# Your goal
For this exercise, copy out each line of the material below that includes "cluster".
==== Record set
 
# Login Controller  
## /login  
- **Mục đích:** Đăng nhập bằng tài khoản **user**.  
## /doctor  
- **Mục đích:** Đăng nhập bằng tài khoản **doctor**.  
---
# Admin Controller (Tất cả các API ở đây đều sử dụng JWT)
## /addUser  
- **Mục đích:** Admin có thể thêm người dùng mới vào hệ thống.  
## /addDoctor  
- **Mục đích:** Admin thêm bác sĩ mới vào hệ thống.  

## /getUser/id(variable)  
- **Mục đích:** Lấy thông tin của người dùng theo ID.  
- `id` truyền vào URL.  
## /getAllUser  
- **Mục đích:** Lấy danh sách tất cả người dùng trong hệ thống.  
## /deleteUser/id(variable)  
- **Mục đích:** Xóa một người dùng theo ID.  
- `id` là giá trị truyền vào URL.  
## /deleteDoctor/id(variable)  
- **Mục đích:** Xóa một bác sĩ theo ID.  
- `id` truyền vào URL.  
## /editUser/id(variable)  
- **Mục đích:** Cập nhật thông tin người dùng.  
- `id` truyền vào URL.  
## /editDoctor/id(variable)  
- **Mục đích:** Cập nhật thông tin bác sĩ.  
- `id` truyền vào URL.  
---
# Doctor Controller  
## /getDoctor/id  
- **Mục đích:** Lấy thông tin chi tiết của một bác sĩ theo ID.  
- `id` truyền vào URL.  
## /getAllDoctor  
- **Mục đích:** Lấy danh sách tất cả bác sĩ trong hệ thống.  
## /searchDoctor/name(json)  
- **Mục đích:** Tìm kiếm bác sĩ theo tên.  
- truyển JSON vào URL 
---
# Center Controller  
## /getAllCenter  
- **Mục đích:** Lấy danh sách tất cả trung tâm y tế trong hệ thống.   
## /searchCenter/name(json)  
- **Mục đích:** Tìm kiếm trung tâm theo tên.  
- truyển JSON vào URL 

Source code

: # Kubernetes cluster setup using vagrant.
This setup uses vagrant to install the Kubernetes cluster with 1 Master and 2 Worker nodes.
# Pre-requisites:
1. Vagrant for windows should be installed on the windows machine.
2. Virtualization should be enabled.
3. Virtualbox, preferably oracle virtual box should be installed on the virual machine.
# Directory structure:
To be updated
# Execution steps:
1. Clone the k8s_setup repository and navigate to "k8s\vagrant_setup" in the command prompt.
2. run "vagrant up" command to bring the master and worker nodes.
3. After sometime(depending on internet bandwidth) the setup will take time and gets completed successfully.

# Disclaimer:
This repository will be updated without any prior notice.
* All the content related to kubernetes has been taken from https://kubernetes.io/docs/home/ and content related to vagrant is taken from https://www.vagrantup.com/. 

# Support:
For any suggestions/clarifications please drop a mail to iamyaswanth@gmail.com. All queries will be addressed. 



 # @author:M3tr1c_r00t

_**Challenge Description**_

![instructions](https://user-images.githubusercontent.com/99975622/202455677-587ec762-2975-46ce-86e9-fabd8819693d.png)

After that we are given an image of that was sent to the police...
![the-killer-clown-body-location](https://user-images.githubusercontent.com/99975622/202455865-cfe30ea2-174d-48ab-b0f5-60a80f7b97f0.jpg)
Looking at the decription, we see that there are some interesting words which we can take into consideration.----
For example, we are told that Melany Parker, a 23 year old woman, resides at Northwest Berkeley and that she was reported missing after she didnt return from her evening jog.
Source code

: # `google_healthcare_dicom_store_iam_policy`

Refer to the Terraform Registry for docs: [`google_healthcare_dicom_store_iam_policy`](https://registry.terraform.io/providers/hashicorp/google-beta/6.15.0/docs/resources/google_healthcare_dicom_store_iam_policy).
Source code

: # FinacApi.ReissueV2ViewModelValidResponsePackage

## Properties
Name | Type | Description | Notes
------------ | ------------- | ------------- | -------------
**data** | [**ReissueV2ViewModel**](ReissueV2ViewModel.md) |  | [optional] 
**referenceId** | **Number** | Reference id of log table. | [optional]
========
# Result for this task
: # Kubernetes cluster setup using vagrant.
This setup uses vagrant to install the Kubernetes cluster with 1 Master and 2 Worker nodes.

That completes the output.